• _EXERCISE AIM_: In the entries below, find each line with the word "rather" and pull it out.

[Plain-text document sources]
********

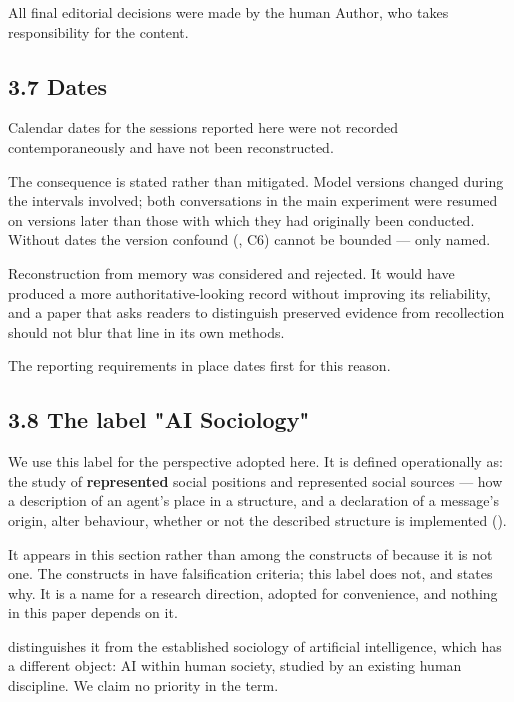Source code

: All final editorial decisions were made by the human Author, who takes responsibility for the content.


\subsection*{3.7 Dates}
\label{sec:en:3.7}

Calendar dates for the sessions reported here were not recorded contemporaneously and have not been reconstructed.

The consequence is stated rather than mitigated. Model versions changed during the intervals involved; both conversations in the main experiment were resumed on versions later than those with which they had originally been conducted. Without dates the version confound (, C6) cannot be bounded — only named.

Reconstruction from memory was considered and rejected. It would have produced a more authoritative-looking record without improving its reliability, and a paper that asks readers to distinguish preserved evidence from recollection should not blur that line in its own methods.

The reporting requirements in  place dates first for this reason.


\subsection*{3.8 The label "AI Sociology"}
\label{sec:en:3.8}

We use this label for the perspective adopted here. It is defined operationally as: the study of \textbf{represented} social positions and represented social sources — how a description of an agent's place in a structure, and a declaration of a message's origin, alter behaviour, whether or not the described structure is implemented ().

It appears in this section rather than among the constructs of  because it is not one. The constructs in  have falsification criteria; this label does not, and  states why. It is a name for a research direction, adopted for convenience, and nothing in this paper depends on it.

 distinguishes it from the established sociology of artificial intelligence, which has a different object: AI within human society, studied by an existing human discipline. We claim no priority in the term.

********

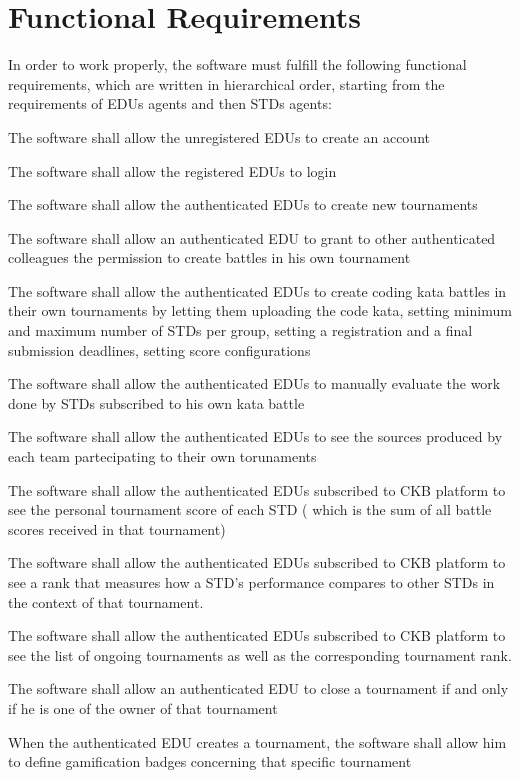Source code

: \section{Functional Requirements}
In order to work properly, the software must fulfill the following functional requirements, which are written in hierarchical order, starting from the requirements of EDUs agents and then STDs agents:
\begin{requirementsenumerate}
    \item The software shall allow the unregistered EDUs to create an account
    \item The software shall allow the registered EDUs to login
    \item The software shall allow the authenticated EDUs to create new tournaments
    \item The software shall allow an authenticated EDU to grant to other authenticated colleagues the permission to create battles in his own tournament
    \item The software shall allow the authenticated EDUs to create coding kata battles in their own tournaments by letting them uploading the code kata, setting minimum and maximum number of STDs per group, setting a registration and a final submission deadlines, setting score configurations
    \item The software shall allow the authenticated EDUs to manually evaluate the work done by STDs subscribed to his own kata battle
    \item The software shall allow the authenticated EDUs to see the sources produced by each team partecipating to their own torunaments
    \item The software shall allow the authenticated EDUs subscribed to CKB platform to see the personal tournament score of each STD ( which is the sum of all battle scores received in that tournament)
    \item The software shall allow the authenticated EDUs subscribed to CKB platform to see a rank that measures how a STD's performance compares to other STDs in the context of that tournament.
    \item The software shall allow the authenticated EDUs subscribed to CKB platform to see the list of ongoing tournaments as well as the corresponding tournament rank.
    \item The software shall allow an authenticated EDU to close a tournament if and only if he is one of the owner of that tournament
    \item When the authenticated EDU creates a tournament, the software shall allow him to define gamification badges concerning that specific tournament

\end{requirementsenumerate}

********

• _WRITTEN ANSWER_:
The consequence is stated rather than mitigated. Model versions changed during the intervals involved; both conversations in the main experiment were resumed on versions later than those with which they had originally been conducted. Without dates the version confound (, C6) cannot be bounded — only named.
It appears in this section rather than among the constructs of  because it is not one. The constructs in  have falsification criteria; this label does not, and  states why. It is a name for a research direction, adopted for convenience, and nothing in this paper depends on it.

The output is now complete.